**TASK TO COMPLETE**:
Your answer should consist of every line in the records that holds "JavaScript文件".

(Stored data)
———

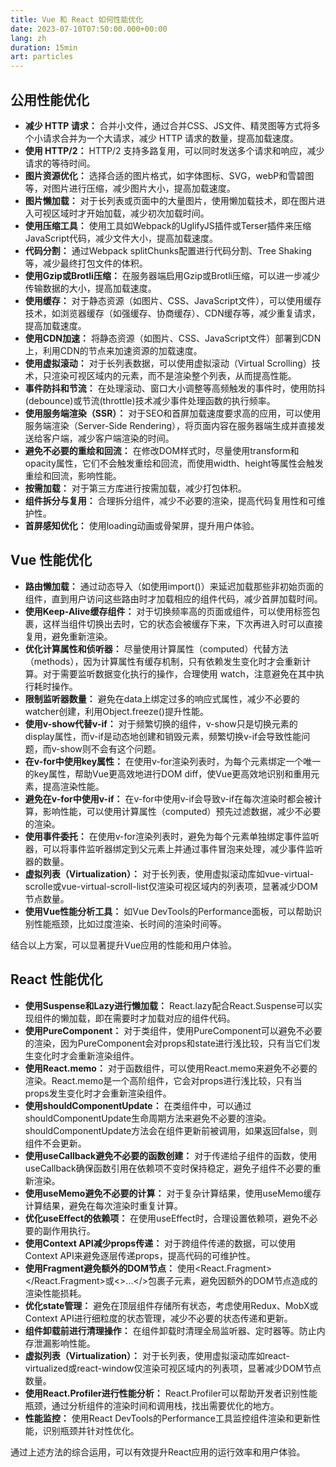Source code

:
 ```yaml
---
title: Vue 和 React 如何性能优化
date: 2023-07-10T07:50:00.000+00:00
lang: zh
duration: 15min
art: particles
---
```


## 公用性能优化

- **减少 HTTP 请求：** 合并小文件，通过合并CSS、JS文件、精灵图等方式将多个小请求合并为一个大请求，减少 HTTP 请求的数量，提高加载速度。
- **使用 HTTP/2：** HTTP/2 支持多路复用，可以同时发送多个请求和响应，减少请求的等待时间。
- **图片资源优化：** 选择合适的图片格式，如字体图标、SVG，webP和雪碧图等，对图片进行压缩，减少图片大小，提高加载速度。
- **图片懒加载：** 对于长列表或页面中的大量图片，使用懒加载技术，即在图片进入可视区域时才开始加载，减少初次加载时间。
- **使用压缩工具：** 使用工具如Webpack的UglifyJS插件或Terser插件来压缩JavaScript代码，减少文件大小，提高加载速度。
- **代码分割：** 通过Webpack splitChunks配置进行代码分割、Tree Shaking等，减少最终打包文件的体积。
- **使用Gzip或Brotli压缩：** 在服务器端启用Gzip或Brotli压缩，可以进一步减少传输数据的大小，提高加载速度。
- **使用缓存：** 对于静态资源（如图片、CSS、JavaScript文件），可以使用缓存技术，如浏览器缓存（如强缓存、协商缓存）、CDN缓存等，减少重复请求，提高加载速度。
- **使用CDN加速：** 将静态资源（如图片、CSS、JavaScript文件）部署到CDN上，利用CDN的节点来加速资源的加载速度。
- **使用虚拟滚动：** 对于长列表数据，可以使用虚拟滚动（Virtual Scrolling）技术，只渲染可视区域内的元素，而不是渲染整个列表，从而提高性能。
- **事件防抖和节流：** 在处理滚动、窗口大小调整等高频触发的事件时，使用防抖(debounce)或节流(throttle)技术减少事件处理函数的执行频率。
- **使用服务端渲染（SSR）：** 对于SEO和首屏加载速度要求高的应用，可以使用服务端渲染（Server-Side Rendering），将页面内容在服务器端生成并直接发送给客户端，减少客户端渲染的时间。
- **避免不必要的重绘和回流：** 在修改DOM样式时，尽量使用transform和opacity属性，它们不会触发重绘和回流，而使用width、height等属性会触发重绘和回流，影响性能。
- **按需加载：** 对于第三方库进行按需加载，减少打包体积。
- **组件拆分与复用：** 合理拆分组件，减少不必要的渲染，提高代码复用性和可维护性。
- **首屏感知优化：** 使用loading动画或骨架屏，提升用户体验。

## Vue 性能优化

- **路由懒加载：** 通过动态导入（如使用import()）来延迟加载那些非初始页面的组件，直到用户访问这些路由时才加载相应的组件代码，减少首屏加载时间。
- **使用Keep-Alive缓存组件：** 对于切换频率高的页面或组件，可以使用标签包裹，这样当组件切换出去时，它的状态会被缓存下来，下次再进入时可以直接复用，避免重新渲染。
- **优化计算属性和侦听器：** 尽量使用计算属性（computed）代替方法（methods），因为计算属性有缓存机制，只有依赖发生变化时才会重新计算。对于需要监听数据变化执行的操作，合理使用 watch，注意避免在其中执行耗时操作。
- **限制监听器数量：** 避免在data上绑定过多的响应式属性，减少不必要的watcher创建，利用Object.freeze()提升性能。
- **使用v-show代替v-if：** 对于频繁切换的组件，v-show只是切换元素的display属性，而v-if是动态地创建和销毁元素，频繁切换v-if会导致性能问题，而v-show则不会有这个问题。
- **在v-for中使用key属性：** 在使用v-for渲染列表时，为每个元素绑定一个唯一的key属性，帮助Vue更高效地进行DOM diff，使Vue更高效地识别和重用元素，提高渲染性能。
- **避免在v-for中使用v-if：** 在v-for中使用v-if会导致v-if在每次渲染时都会被计算，影响性能，可以使用计算属性（computed）预先过滤数据，减少不必要的渲染。
- **使用事件委托：** 在使用v-for渲染列表时，避免为每个元素单独绑定事件监听器，可以将事件监听器绑定到父元素上并通过事件冒泡来处理，减少事件监听器的数量。
- **虚拟列表（Virtualization）：** 对于长列表，使用虚拟滚动库如vue-virtual-scrolle或vue-virtual-scroll-list仅渲染可视区域内的列表项，显著减少DOM节点数量。
- **使用Vue性能分析工具：** 如Vue DevTools的Performance面板，可以帮助识别性能瓶颈，比如过度渲染、长时间的渲染时间等。

结合以上方案，可以显著提升Vue应用的性能和用户体验。

## React 性能优化

- **使用Suspense和Lazy进行懒加载：** React.lazy配合React.Suspense可以实现组件的懒加载，即在需要时才加载对应的组件代码。
- **使用PureComponent：** 对于类组件，使用PureComponent可以避免不必要的渲染，因为PureComponent会对props和state进行浅比较，只有当它们发生变化时才会重新渲染组件。
- **使用React.memo：** 对于函数组件，可以使用React.memo来避免不必要的渲染。React.memo是一个高阶组件，它会对props进行浅比较，只有当props发生变化时才会重新渲染组件。
- **使用shouldComponentUpdate：** 在类组件中，可以通过shouldComponentUpdate生命周期方法来避免不必要的渲染。shouldComponentUpdate方法会在组件更新前被调用，如果返回false，则组件不会更新。
- **使用useCallback避免不必要的函数创建：** 对于传递给子组件的函数，使用useCallback确保函数引用在依赖项不变时保持稳定，避免子组件不必要的重新渲染。
- **使用useMemo避免不必要的计算：** 对于复杂计算结果，使用useMemo缓存计算结果，避免在每次渲染时重复计算。
- **优化useEffect的依赖项：** 在使用useEffect时，合理设置依赖项，避免不必要的副作用执行。
- **使用Context API减少props传递：** 对于跨组件传递的数据，可以使用Context API来避免逐层传递props，提高代码的可维护性。
- **使用Fragment避免额外的DOM节点：** 使用<React.Fragment></React.Fragment>或<>...</>包裹子元素，避免因额外的DOM节点造成的渲染性能损耗。
- **优化state管理：** 避免在顶层组件存储所有状态，考虑使用Redux、MobX或Context API进行细粒度的状态管理，减少不必要的状态传递和更新。
- **组件卸载前进行清理操作：** 在组件卸载时清理全局监听器、定时器等。防止内存泄漏影响性能。
- **虚拟列表（Virtualization）：** 对于长列表，使用虚拟滚动库如react-virtualized或react-window仅渲染可视区域内的列表项，显著减少DOM节点数量。
- **使用React.Profiler进行性能分析：** React.Profiler可以帮助开发者识别性能瓶颈，通过分析组件的渲染时间和调用栈，找出需要优化的地方。
- **性能监控：** 使用React DevTools的Performance工具监控组件渲染和更新性能，识别瓶颈并针对性优化。

通过上述方法的综合运用，可以有效提升React应用的运行效率和用户体验。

———

**OUTPUT BELOW**:
- **使用缓存：** 对于静态资源（如图片、CSS、JavaScript文件），可以使用缓存技术，如浏览器缓存（如强缓存、协商缓存）、CDN缓存等，减少重复请求，提高加载速度。
- **使用CDN加速：** 将静态资源（如图片、CSS、JavaScript文件）部署到CDN上，利用CDN的节点来加速资源的加载速度。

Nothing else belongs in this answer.